Seafood processors and any fishing vessel that is based in Nova Scotia must comply with the province's Occupational Health and Safety Act.
Premiums paid by fishing industry employers for workplace injury insurance are among the highest in Nova Scotia. The 2012 rate is $7.85 per $100 of payroll, up from $7.50 in 2011. That's well above Nova Scotia's average assessment rate of $2.65 – a direct result of the number and severity of injuries in the fishing sector.
There are positive signs that the fishing industry is taking action to improve its safety performance. In 2010 the Fisheries Safety Association was established with a mandate of reducing workplace injuries, and over time, workers' compensation rates.

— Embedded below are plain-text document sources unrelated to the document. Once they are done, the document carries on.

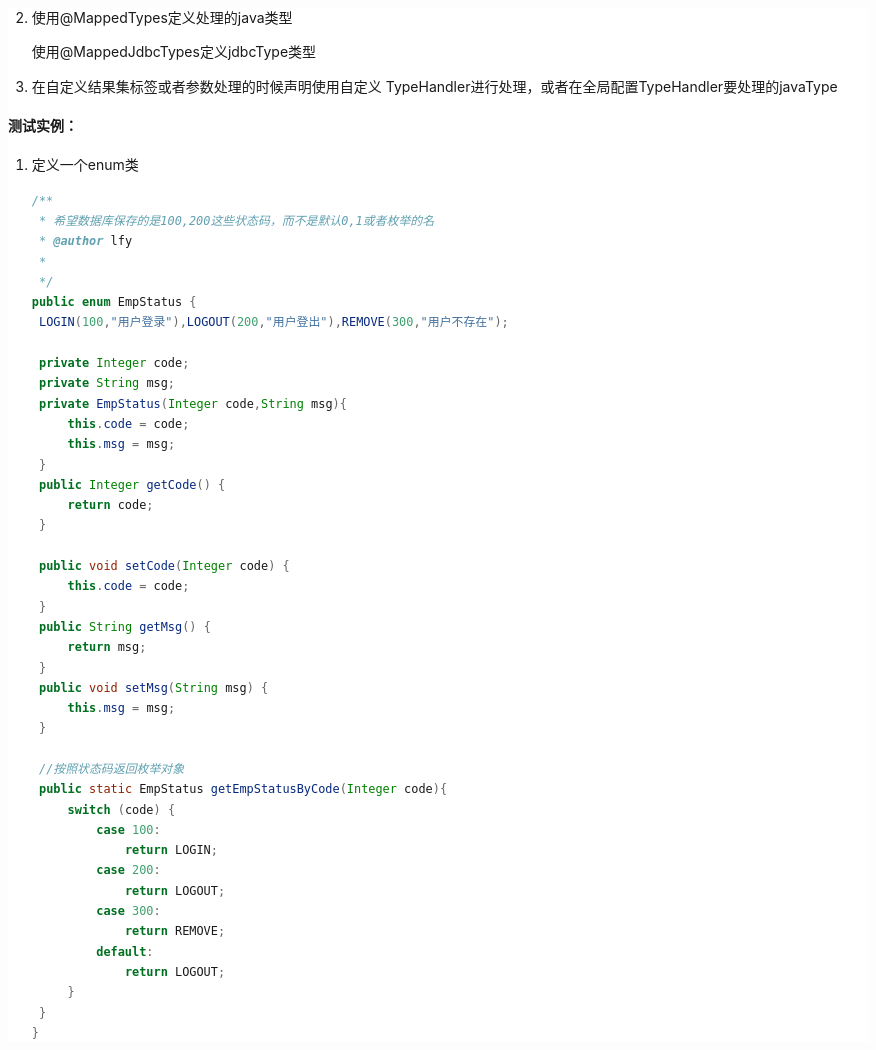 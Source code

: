 2. 使用@MappedTypes定义处理的java类型

   使用@MappedJdbcTypes定义jdbcType类型

3. 在自定义结果集标签或者参数处理的时候声明使用自定义 TypeHandler进行处理，或者在全局配置TypeHandler要处理的javaType

#### 测试实例：

1. 定义一个enum类

   ```java
   /**
    * 希望数据库保存的是100,200这些状态码，而不是默认0,1或者枚举的名
    * @author lfy
    *
    */
   public enum EmpStatus {
   	LOGIN(100,"用户登录"),LOGOUT(200,"用户登出"),REMOVE(300,"用户不存在");
     
   	private Integer code;
   	private String msg;
   	private EmpStatus(Integer code,String msg){
   		this.code = code;
   		this.msg = msg;
   	}
   	public Integer getCode() {
   		return code;
   	}
   	
   	public void setCode(Integer code) {
   		this.code = code;
   	}
   	public String getMsg() {
   		return msg;
   	}
   	public void setMsg(String msg) {
   		this.msg = msg;
   	}
   	
   	//按照状态码返回枚举对象
   	public static EmpStatus getEmpStatusByCode(Integer code){
   		switch (code) {
   			case 100:
   				return LOGIN;
   			case 200:
   				return LOGOUT;	
   			case 300:
   				return REMOVE;
   			default:
   				return LOGOUT;
   		}
   	}
   }
   ```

The WCB partnered with the Fisheries Safety Association and Advanced Labour and Education to produce an advertising campaign featuring hard-hitting safety messages such as “What's harder? Telling your crew to put on lifejackets or telling their families they aren't coming home?”(WCxKit)
“We are making progress establishing a safety culture in Nova Scotia, and by working together we can extend that progress to the fishing sector,” said MacLean. “The fishing industry needs a clear focus on safety. Fishermen have faced dangerous conditions for too long.”